Stored data:
☆ ☆ ☆

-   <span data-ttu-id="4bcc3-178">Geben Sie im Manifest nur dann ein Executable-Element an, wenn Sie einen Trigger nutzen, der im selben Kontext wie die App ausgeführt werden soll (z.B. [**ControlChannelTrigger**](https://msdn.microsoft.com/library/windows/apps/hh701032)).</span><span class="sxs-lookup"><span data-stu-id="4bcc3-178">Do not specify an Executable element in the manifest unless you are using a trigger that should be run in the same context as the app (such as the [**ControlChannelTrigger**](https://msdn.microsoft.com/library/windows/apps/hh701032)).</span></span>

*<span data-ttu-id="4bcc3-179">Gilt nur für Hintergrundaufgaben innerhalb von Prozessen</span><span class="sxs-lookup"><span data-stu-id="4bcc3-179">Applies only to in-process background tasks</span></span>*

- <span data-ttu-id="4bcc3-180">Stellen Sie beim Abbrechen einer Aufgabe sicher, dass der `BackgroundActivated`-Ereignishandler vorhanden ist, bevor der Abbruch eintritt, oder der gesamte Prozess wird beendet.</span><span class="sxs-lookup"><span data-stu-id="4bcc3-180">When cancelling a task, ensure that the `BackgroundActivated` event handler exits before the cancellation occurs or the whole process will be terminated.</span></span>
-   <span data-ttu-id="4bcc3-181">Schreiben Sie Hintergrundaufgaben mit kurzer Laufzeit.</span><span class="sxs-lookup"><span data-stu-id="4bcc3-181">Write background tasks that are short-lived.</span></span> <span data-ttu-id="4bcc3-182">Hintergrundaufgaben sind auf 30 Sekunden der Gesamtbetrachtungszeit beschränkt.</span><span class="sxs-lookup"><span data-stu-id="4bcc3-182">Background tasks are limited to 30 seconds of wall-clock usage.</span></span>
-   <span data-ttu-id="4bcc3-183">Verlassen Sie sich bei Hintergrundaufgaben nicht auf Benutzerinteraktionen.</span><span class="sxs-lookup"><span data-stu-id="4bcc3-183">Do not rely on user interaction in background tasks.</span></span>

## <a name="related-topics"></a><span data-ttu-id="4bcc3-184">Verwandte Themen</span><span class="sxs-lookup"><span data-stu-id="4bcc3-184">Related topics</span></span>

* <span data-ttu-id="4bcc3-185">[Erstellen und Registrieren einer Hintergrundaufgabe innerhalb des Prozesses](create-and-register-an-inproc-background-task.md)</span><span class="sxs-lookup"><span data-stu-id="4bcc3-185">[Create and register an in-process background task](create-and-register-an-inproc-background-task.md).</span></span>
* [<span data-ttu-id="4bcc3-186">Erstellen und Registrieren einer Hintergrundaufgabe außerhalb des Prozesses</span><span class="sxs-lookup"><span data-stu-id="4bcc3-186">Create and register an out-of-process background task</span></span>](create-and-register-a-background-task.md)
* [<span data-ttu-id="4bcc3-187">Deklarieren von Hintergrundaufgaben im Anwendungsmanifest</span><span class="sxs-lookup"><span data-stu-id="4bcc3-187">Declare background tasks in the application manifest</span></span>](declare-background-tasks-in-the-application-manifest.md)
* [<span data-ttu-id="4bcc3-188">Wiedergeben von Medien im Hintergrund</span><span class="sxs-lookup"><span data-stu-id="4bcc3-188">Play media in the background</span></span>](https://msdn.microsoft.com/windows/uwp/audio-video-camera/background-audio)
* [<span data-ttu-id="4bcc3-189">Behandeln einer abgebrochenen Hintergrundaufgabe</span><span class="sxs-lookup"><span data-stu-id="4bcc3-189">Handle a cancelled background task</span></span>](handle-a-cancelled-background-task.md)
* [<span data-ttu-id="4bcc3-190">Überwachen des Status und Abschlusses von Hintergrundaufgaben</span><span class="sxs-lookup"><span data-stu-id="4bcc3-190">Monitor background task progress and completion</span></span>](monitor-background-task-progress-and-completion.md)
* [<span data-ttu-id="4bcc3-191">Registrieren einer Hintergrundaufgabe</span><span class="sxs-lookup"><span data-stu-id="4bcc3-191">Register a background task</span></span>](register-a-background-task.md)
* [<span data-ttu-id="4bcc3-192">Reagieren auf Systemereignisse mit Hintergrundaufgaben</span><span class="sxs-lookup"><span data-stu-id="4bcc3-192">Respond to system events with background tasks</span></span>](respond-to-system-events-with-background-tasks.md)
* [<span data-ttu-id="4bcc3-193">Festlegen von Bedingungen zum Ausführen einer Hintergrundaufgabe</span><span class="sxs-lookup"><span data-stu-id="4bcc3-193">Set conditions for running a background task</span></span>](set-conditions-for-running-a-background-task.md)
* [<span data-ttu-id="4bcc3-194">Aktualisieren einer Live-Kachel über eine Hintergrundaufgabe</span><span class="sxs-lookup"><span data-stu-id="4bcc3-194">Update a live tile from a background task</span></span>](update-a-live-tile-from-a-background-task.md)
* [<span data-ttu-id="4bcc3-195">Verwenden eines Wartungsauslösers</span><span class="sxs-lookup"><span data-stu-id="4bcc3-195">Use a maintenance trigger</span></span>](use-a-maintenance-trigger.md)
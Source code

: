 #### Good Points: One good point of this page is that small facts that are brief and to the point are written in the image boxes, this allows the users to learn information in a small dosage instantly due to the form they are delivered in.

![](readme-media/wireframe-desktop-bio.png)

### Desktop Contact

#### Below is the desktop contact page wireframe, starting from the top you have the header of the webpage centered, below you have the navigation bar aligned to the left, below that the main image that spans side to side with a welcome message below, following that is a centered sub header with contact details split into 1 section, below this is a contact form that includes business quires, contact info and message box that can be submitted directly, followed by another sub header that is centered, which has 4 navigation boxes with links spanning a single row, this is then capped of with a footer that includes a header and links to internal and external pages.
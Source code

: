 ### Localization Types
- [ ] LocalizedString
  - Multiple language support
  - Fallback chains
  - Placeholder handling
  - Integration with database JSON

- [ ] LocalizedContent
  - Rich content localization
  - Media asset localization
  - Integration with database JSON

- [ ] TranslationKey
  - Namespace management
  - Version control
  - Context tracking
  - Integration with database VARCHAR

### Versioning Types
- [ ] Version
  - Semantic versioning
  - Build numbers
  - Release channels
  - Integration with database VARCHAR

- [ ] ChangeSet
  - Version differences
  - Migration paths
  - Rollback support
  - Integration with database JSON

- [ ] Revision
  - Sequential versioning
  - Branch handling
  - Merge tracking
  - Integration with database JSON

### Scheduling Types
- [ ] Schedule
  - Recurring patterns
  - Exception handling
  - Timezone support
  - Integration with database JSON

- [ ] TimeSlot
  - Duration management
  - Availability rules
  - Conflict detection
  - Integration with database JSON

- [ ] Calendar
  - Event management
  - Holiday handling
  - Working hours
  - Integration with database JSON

☆ ☆ ☆

> **What the task asks**
Provide a verbatim copy of all the entries.

> **Solution to this exercise**
-   <span data-ttu-id="4bcc3-178">Geben Sie im Manifest nur dann ein Executable-Element an, wenn Sie einen Trigger nutzen, der im selben Kontext wie die App ausgeführt werden soll (z.B. [**ControlChannelTrigger**](https://msdn.microsoft.com/library/windows/apps/hh701032)).</span><span class="sxs-lookup"><span data-stu-id="4bcc3-178">Do not specify an Executable element in the manifest unless you are using a trigger that should be run in the same context as the app (such as the [**ControlChannelTrigger**](https://msdn.microsoft.com/library/windows/apps/hh701032)).</span></span>

*<span data-ttu-id="4bcc3-179">Gilt nur für Hintergrundaufgaben innerhalb von Prozessen</span><span class="sxs-lookup"><span data-stu-id="4bcc3-179">Applies only to in-process background tasks</span></span>*

- <span data-ttu-id="4bcc3-180">Stellen Sie beim Abbrechen einer Aufgabe sicher, dass der `BackgroundActivated`-Ereignishandler vorhanden ist, bevor der Abbruch eintritt, oder der gesamte Prozess wird beendet.</span><span class="sxs-lookup"><span data-stu-id="4bcc3-180">When cancelling a task, ensure that the `BackgroundActivated` event handler exits before the cancellation occurs or the whole process will be terminated.</span></span>
-   <span data-ttu-id="4bcc3-181">Schreiben Sie Hintergrundaufgaben mit kurzer Laufzeit.</span><span class="sxs-lookup"><span data-stu-id="4bcc3-181">Write background tasks that are short-lived.</span></span> <span data-ttu-id="4bcc3-182">Hintergrundaufgaben sind auf 30 Sekunden der Gesamtbetrachtungszeit beschränkt.</span><span class="sxs-lookup"><span data-stu-id="4bcc3-182">Background tasks are limited to 30 seconds of wall-clock usage.</span></span>
-   <span data-ttu-id="4bcc3-183">Verlassen Sie sich bei Hintergrundaufgaben nicht auf Benutzerinteraktionen.</span><span class="sxs-lookup"><span data-stu-id="4bcc3-183">Do not rely on user interaction in background tasks.</span></span>

## <a name="related-topics"></a><span data-ttu-id="4bcc3-184">Verwandte Themen</span><span class="sxs-lookup"><span data-stu-id="4bcc3-184">Related topics</span></span>

* <span data-ttu-id="4bcc3-185">[Erstellen und Registrieren einer Hintergrundaufgabe innerhalb des Prozesses](create-and-register-an-inproc-background-task.md)</span><span class="sxs-lookup"><span data-stu-id="4bcc3-185">[Create and register an in-process background task](create-and-register-an-inproc-background-task.md).</span></span>
* [<span data-ttu-id="4bcc3-186">Erstellen und Registrieren einer Hintergrundaufgabe außerhalb des Prozesses</span><span class="sxs-lookup"><span data-stu-id="4bcc3-186">Create and register an out-of-process background task</span></span>](create-and-register-a-background-task.md)
* [<span data-ttu-id="4bcc3-187">Deklarieren von Hintergrundaufgaben im Anwendungsmanifest</span><span class="sxs-lookup"><span data-stu-id="4bcc3-187">Declare background tasks in the application manifest</span></span>](declare-background-tasks-in-the-application-manifest.md)
* [<span data-ttu-id="4bcc3-188">Wiedergeben von Medien im Hintergrund</span><span class="sxs-lookup"><span data-stu-id="4bcc3-188">Play media in the background</span></span>](https://msdn.microsoft.com/windows/uwp/audio-video-camera/background-audio)
* [<span data-ttu-id="4bcc3-189">Behandeln einer abgebrochenen Hintergrundaufgabe</span><span class="sxs-lookup"><span data-stu-id="4bcc3-189">Handle a cancelled background task</span></span>](handle-a-cancelled-background-task.md)
* [<span data-ttu-id="4bcc3-190">Überwachen des Status und Abschlusses von Hintergrundaufgaben</span><span class="sxs-lookup"><span data-stu-id="4bcc3-190">Monitor background task progress and completion</span></span>](monitor-background-task-progress-and-completion.md)
* [<span data-ttu-id="4bcc3-191">Registrieren einer Hintergrundaufgabe</span><span class="sxs-lookup"><span data-stu-id="4bcc3-191">Register a background task</span></span>](register-a-background-task.md)
* [<span data-ttu-id="4bcc3-192">Reagieren auf Systemereignisse mit Hintergrundaufgaben</span><span class="sxs-lookup"><span data-stu-id="4bcc3-192">Respond to system events with background tasks</span></span>](respond-to-system-events-with-background-tasks.md)
* [<span data-ttu-id="4bcc3-193">Festlegen von Bedingungen zum Ausführen einer Hintergrundaufgabe</span><span class="sxs-lookup"><span data-stu-id="4bcc3-193">Set conditions for running a background task</span></span>](set-conditions-for-running-a-background-task.md)
* [<span data-ttu-id="4bcc3-194">Aktualisieren einer Live-Kachel über eine Hintergrundaufgabe</span><span class="sxs-lookup"><span data-stu-id="4bcc3-194">Update a live tile from a background task</span></span>](update-a-live-tile-from-a-background-task.md)
* [<span data-ttu-id="4bcc3-195">Verwenden eines Wartungsauslösers</span><span class="sxs-lookup"><span data-stu-id="4bcc3-195">Use a maintenance trigger</span></span>](use-a-maintenance-trigger.md)
Source code

: #### Good Points: One good point of this page is that small facts that are brief and to the point are written in the image boxes, this allows the users to learn information in a small dosage instantly due to the form they are delivered in.

![](readme-media/wireframe-desktop-bio.png)

### Desktop Contact

#### Below is the desktop contact page wireframe, starting from the top you have the header of the webpage centered, below you have the navigation bar aligned to the left, below that the main image that spans side to side with a welcome message below, following that is a centered sub header with contact details split into 1 section, below this is a contact form that includes business quires, contact info and message box that can be submitted directly, followed by another sub header that is centered, which has 4 navigation boxes with links spanning a single row, this is then capped of with a footer that includes a header and links to internal and external pages.
Source code

: ### Localization Types
- [ ] LocalizedString
  - Multiple language support
  - Fallback chains
  - Placeholder handling
  - Integration with database JSON

- [ ] LocalizedContent
  - Rich content localization
  - Media asset localization
  - Integration with database JSON

- [ ] TranslationKey
  - Namespace management
  - Version control
  - Context tracking
  - Integration with database VARCHAR

### Versioning Types
- [ ] Version
  - Semantic versioning
  - Build numbers
  - Release channels
  - Integration with database VARCHAR

- [ ] ChangeSet
  - Version differences
  - Migration paths
  - Rollback support
  - Integration with database JSON

- [ ] Revision
  - Sequential versioning
  - Branch handling
  - Merge tracking
  - Integration with database JSON

### Scheduling Types
- [ ] Schedule
  - Recurring patterns
  - Exception handling
  - Timezone support
  - Integration with database JSON

- [ ] TimeSlot
  - Duration management
  - Availability rules
  - Conflict detection
  - Integration with database JSON

- [ ] Calendar
  - Event management
  - Holiday handling
  - Working hours
  - Integration with database JSON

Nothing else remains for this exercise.